With the rise of customer centric banking, the mobile wallet phenomenon has evolved into a major force in the financial industry. Apple Pay, along with Google Wallet and Square, are redefining the payment space, so banks are faced with the decision to follow suit by partnering or launching their own mobile wallet.
Al Dominick, president of Bank Director said, “Banks have to compete with major retailers and mobile payment solutions. New technologies mean banks have new competitors they never considered on the same playing field.”
Fear not FIs! A recent poll by ING International Survey concluded that customers would rather use their bank’s mobile wallet as opposed to a third-party application. Here are the statistics extrapolated from the 10,169 users involved in the survey:
- 84% of consumers with a mobile phone trust their FI most to provide a mobile wallet application.
- 16% were split among up-and-coming tech companies, suppliers, social media companies, and other banks.
- Only 5% trusted companies like Apple and Google to provide a wallet app over their own bank.
The rapid development of new technologies coupled with tech savvy consumers is fundamentally changing the banking industry. New tech startups are recognizing that banks often fall behind in regard to customer experience; as a result startups are focusing on providing technology that addresses consumers’ pain points with their FIs. They can quickly inundate the market with simple, yet intuitive tools that flaunt transparency and ultimately foster positive customer experiences. This puts the financial industry under fire because their customers wonder why their bank can’t provide the same.
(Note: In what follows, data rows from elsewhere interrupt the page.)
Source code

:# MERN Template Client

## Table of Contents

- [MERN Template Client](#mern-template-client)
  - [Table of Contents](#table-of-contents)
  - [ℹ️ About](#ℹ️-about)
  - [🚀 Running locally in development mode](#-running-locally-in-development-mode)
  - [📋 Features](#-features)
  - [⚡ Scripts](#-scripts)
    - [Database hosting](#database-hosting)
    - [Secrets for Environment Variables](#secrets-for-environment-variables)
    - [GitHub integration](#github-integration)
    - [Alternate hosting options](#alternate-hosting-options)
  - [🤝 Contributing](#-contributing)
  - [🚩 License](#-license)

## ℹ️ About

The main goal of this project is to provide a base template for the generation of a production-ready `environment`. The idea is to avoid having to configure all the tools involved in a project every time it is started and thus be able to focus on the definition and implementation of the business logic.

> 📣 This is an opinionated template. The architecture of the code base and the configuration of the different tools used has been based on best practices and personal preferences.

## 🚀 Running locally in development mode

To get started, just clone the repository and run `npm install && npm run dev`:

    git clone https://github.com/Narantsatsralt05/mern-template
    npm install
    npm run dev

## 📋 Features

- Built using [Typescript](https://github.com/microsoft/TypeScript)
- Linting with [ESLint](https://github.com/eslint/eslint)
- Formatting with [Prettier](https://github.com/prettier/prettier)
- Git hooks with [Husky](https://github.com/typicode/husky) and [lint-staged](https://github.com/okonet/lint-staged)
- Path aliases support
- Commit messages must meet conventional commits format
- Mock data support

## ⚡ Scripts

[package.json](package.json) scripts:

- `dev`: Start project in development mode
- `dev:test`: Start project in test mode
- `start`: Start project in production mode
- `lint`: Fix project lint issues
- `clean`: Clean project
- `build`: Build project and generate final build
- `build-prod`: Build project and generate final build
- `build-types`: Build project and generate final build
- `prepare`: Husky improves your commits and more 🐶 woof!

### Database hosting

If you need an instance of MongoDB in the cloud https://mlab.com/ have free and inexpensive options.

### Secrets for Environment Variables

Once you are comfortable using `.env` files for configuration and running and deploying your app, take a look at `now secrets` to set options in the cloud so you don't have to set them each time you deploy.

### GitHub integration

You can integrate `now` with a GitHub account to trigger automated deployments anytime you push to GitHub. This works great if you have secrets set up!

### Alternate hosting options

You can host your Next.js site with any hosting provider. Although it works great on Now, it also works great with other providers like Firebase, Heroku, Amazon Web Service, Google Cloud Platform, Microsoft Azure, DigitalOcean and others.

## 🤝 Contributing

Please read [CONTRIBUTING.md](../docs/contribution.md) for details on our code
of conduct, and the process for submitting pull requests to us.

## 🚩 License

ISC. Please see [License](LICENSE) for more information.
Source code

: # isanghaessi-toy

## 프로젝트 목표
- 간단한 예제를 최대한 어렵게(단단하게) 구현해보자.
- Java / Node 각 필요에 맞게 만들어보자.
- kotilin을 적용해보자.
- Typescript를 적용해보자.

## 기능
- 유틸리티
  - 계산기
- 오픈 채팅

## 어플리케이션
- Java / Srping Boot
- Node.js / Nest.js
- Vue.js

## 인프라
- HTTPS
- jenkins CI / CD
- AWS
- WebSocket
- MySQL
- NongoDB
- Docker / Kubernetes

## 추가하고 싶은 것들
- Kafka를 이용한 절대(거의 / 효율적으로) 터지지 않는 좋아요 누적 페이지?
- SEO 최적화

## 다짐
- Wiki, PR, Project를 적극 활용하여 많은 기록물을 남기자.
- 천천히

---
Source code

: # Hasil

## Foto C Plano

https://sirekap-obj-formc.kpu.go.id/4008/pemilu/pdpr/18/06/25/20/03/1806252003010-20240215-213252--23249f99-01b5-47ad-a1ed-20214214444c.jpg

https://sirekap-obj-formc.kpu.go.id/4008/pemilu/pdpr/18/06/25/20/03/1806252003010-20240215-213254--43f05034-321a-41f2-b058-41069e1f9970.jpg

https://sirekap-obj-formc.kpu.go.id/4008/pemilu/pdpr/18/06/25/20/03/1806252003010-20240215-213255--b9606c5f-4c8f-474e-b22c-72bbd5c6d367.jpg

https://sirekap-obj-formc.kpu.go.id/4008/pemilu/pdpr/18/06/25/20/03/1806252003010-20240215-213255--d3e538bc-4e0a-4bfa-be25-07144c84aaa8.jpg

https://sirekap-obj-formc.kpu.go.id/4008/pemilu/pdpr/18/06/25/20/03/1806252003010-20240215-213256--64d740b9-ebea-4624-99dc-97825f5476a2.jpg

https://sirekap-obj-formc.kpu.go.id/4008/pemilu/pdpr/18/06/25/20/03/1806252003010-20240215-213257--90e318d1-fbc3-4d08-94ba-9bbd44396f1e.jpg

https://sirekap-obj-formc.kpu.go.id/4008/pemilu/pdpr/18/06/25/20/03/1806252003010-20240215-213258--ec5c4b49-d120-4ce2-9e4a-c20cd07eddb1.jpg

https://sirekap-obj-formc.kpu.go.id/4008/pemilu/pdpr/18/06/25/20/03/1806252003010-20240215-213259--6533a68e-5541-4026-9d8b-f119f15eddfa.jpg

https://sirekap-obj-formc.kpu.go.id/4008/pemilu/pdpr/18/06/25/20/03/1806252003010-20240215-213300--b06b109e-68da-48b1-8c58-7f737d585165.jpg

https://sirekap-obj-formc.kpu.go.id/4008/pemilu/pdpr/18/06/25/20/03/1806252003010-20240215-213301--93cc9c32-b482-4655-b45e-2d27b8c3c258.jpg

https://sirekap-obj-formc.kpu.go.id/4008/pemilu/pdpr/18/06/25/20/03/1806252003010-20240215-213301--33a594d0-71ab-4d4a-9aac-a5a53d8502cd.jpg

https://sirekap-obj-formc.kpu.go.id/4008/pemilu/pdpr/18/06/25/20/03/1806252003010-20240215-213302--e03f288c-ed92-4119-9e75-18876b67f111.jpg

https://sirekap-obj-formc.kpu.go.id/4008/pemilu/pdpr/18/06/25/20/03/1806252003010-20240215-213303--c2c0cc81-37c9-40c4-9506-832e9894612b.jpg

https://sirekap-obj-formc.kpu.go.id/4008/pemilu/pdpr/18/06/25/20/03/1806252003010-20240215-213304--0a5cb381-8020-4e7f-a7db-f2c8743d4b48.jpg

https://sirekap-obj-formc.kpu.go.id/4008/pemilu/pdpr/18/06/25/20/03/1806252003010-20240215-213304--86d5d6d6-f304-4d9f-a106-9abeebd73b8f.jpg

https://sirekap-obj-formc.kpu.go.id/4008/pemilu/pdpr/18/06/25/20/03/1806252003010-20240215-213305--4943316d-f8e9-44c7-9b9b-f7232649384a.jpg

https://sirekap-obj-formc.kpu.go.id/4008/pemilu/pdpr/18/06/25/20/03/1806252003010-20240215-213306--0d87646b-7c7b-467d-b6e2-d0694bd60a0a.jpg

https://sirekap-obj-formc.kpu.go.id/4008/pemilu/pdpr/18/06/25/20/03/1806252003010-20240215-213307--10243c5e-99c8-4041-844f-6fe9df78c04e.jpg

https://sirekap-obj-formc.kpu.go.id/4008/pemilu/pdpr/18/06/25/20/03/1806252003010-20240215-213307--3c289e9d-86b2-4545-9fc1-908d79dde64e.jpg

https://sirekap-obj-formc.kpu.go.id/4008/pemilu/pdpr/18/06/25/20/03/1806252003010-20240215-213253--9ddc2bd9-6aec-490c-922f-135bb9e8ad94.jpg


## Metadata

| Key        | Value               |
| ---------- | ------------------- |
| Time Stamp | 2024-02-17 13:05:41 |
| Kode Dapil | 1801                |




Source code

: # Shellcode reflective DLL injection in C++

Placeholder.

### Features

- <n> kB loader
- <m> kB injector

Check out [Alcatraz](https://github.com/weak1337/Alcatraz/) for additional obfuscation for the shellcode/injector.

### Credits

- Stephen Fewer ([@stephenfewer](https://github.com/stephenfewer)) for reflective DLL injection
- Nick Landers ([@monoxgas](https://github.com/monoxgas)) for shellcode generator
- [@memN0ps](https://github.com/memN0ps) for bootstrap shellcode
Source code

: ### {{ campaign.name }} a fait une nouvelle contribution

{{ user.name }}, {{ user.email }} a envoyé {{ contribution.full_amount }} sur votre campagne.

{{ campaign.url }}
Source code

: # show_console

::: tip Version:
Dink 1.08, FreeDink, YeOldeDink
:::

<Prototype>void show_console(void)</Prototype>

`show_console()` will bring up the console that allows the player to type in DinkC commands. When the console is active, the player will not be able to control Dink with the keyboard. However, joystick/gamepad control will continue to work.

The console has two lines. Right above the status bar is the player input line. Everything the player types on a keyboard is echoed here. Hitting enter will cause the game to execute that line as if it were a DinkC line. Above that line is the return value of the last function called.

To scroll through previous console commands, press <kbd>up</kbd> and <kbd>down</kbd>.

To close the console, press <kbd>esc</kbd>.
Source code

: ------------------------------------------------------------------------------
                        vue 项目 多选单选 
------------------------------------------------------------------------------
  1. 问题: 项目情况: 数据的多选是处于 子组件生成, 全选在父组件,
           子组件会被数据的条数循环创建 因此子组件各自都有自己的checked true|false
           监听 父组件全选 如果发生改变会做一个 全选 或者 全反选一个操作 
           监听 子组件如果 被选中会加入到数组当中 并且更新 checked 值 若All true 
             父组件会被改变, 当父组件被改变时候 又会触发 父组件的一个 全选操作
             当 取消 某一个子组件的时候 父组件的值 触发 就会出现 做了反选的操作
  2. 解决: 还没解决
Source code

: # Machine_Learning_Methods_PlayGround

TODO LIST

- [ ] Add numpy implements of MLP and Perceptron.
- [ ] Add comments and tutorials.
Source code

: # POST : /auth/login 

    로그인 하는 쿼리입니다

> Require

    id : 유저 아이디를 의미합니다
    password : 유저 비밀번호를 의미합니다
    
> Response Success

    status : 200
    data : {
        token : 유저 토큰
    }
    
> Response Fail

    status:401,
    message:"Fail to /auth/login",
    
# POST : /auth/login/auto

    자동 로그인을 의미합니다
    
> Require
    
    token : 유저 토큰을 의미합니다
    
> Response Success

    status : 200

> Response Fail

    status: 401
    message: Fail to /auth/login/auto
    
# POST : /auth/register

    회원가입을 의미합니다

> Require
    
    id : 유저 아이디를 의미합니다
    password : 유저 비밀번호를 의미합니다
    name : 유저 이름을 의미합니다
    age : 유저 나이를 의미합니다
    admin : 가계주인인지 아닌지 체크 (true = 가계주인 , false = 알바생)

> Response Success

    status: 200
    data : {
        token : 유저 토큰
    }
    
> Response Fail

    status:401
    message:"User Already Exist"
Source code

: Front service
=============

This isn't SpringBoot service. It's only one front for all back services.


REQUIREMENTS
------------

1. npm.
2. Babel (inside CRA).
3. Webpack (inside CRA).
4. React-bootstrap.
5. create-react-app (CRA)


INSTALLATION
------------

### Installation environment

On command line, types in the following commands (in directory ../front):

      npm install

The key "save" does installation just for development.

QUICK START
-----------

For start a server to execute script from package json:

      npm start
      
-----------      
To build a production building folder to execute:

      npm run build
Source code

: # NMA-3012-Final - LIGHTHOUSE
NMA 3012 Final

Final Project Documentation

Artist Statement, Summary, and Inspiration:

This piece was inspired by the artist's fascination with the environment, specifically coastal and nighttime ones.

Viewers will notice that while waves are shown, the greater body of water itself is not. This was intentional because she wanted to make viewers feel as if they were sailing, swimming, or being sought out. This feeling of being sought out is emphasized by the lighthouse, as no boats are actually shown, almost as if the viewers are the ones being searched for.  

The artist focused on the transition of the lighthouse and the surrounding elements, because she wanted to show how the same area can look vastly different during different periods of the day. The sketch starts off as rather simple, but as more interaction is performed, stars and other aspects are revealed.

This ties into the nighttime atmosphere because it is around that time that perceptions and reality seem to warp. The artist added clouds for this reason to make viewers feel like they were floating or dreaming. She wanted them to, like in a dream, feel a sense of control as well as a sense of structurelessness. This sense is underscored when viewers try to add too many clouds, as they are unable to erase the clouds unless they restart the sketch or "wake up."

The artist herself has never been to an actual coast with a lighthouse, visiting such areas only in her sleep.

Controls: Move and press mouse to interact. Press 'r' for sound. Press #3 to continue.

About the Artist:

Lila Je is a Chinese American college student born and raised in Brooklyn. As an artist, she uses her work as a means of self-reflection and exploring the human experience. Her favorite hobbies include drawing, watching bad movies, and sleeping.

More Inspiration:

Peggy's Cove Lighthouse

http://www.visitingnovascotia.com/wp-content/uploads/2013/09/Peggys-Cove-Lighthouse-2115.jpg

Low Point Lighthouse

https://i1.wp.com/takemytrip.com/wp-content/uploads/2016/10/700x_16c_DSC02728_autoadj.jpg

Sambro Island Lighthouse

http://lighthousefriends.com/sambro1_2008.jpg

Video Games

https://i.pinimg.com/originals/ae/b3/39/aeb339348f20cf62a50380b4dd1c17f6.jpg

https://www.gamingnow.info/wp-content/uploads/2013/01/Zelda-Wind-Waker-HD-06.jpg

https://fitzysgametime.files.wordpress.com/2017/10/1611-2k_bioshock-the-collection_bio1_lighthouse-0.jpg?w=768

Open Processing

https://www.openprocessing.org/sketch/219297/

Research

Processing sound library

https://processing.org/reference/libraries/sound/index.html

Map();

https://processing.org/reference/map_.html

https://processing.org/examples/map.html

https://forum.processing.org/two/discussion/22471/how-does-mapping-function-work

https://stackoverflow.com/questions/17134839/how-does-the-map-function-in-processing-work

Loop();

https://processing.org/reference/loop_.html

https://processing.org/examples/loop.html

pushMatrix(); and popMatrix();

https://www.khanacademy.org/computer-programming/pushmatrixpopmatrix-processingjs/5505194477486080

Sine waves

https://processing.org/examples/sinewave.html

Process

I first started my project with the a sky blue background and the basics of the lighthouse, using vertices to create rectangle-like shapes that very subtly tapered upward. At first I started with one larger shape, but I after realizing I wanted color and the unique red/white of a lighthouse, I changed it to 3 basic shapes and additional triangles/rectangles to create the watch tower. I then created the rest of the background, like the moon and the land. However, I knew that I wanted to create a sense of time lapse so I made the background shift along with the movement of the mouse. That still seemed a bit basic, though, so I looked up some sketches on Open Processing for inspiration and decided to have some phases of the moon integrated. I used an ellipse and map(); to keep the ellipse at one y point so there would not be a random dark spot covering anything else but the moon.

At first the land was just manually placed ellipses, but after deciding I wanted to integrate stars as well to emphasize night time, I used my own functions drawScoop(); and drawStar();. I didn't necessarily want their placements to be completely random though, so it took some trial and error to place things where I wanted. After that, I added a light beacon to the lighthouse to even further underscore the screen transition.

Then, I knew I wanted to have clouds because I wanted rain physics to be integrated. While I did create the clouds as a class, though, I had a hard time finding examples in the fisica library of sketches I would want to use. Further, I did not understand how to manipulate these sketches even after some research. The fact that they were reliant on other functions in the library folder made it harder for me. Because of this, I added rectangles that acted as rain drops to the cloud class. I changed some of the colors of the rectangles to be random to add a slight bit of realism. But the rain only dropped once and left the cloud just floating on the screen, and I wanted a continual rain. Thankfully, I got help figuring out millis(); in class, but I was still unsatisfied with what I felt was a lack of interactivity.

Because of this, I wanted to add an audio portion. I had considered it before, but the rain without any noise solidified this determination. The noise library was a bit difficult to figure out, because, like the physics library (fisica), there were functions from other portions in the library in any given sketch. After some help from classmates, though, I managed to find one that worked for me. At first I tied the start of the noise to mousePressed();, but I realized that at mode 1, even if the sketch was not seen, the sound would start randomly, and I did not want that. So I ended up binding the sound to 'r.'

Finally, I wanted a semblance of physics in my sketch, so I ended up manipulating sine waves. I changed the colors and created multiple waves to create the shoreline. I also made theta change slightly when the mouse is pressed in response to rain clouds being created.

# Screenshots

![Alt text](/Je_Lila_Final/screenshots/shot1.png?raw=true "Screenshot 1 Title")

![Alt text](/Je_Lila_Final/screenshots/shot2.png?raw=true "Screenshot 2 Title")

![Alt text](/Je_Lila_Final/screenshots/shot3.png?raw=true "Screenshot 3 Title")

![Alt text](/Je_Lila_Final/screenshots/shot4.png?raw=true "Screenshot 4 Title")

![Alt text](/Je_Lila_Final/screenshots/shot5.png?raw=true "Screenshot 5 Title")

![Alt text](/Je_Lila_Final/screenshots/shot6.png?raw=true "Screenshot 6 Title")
Traditional banks can be hampered by legacy infrastructure, the complexity of digital channels, and the pace in which today’s environment changes. However, they can implement the strategies of startups by championing partnerships that benefit both the business and customer, minimizing the likelihood of defectors.
Change is never easy, especially for financial organizations with complex hierarchies. In order to stay relevant, FIs understand they must build a culture that puts customers first and focus on providing the tools and services they desire.
Looking Towards 2016
With 2016 predictions just around the corner, it will be interesting to see what trends bloggers and business forecasters believe will impact the market next.
All of us at Zoot wish our readers a prosperous new year.